Content starts

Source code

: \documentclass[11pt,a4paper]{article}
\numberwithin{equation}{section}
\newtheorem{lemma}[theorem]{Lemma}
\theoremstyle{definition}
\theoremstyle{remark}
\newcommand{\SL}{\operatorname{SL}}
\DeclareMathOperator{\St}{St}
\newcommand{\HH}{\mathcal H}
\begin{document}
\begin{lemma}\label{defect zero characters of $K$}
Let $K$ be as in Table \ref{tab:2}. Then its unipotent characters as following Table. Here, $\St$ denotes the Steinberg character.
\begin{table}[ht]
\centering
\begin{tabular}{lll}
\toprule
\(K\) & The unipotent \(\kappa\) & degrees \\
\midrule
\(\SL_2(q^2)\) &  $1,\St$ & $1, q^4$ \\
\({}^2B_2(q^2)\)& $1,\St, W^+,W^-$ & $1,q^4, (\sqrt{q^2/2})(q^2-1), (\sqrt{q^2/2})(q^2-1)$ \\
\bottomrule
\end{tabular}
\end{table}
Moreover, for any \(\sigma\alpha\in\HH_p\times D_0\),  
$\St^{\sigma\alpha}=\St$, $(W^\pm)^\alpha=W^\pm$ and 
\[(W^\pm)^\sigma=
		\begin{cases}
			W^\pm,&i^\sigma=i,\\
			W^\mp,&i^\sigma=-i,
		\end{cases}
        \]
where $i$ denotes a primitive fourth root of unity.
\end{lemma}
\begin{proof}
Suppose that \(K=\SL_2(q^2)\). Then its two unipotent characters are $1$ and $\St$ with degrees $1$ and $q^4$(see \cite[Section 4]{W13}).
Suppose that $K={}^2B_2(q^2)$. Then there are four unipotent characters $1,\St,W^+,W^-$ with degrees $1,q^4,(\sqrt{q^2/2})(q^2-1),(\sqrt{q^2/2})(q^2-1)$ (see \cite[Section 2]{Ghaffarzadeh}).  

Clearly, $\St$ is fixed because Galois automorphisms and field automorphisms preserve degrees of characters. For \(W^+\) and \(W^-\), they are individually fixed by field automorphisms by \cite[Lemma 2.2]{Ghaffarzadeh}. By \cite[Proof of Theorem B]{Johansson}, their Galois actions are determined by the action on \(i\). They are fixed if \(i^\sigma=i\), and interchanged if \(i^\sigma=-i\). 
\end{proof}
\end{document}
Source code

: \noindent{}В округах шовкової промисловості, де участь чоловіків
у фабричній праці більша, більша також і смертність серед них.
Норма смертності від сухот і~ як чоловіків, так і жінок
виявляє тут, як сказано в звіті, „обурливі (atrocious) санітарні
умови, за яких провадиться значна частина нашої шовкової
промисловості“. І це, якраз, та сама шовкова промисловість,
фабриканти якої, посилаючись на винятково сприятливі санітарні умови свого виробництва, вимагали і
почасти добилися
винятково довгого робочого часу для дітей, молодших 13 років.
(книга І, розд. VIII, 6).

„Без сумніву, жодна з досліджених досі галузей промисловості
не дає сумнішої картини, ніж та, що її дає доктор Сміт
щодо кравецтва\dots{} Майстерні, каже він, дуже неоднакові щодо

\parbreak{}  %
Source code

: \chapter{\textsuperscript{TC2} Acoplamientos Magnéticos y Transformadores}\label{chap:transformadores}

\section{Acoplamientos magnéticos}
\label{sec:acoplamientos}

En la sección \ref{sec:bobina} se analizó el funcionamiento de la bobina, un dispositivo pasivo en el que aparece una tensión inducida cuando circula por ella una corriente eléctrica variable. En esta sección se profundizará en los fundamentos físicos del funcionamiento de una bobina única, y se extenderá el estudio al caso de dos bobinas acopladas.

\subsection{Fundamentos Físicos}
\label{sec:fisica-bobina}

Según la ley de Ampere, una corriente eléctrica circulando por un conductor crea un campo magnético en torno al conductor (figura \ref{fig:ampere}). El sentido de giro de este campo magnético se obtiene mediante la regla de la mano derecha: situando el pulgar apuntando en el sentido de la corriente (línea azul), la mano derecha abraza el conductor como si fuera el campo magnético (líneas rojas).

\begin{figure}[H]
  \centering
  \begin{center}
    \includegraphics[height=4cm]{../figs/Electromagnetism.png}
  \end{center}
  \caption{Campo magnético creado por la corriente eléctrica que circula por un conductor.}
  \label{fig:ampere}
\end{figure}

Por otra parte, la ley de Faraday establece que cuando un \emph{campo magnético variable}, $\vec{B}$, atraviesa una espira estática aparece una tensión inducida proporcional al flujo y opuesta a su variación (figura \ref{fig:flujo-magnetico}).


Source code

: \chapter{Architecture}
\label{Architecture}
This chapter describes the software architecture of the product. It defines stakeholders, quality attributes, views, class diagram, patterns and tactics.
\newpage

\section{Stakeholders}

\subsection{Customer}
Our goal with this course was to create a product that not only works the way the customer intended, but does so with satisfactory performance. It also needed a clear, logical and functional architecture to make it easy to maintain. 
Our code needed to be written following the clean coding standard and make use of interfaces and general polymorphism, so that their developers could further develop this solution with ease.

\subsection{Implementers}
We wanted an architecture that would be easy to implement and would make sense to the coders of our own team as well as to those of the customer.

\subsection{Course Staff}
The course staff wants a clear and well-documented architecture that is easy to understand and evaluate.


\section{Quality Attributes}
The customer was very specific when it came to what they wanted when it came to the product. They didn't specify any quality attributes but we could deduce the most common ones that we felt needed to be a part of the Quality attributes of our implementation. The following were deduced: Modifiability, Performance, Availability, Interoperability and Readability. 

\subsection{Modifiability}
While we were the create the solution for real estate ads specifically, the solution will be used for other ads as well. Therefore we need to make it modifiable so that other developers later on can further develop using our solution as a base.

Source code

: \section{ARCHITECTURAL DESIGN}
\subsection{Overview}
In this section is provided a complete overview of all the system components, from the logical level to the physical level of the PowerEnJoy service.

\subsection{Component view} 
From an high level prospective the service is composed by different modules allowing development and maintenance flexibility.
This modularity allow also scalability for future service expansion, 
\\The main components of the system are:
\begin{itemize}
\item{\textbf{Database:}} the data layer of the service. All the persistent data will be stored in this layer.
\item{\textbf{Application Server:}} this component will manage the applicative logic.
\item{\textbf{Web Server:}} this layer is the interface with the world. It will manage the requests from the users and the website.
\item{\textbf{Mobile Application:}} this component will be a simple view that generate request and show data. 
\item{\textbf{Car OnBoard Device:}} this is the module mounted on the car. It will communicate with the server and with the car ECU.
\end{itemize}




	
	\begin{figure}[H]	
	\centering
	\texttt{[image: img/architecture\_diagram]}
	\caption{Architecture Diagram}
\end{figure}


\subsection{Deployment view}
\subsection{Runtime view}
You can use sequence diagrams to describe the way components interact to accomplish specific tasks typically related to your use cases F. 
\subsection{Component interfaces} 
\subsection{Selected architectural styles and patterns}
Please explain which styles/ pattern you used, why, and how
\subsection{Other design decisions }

Content ends

* What the task requires
From the records above, return each line where "subsection" occurs.

* The answer
\subsection{Fundamentos Físicos}
\subsection{Customer}
\subsection{Implementers}
\subsection{Course Staff}
\subsection{Modifiability}
\subsection{Overview}
\subsection{Component view} 
\subsection{Deployment view}
\subsection{Runtime view}
\subsection{Component interfaces} 
\subsection{Selected architectural styles and patterns}
\subsection{Other design decisions }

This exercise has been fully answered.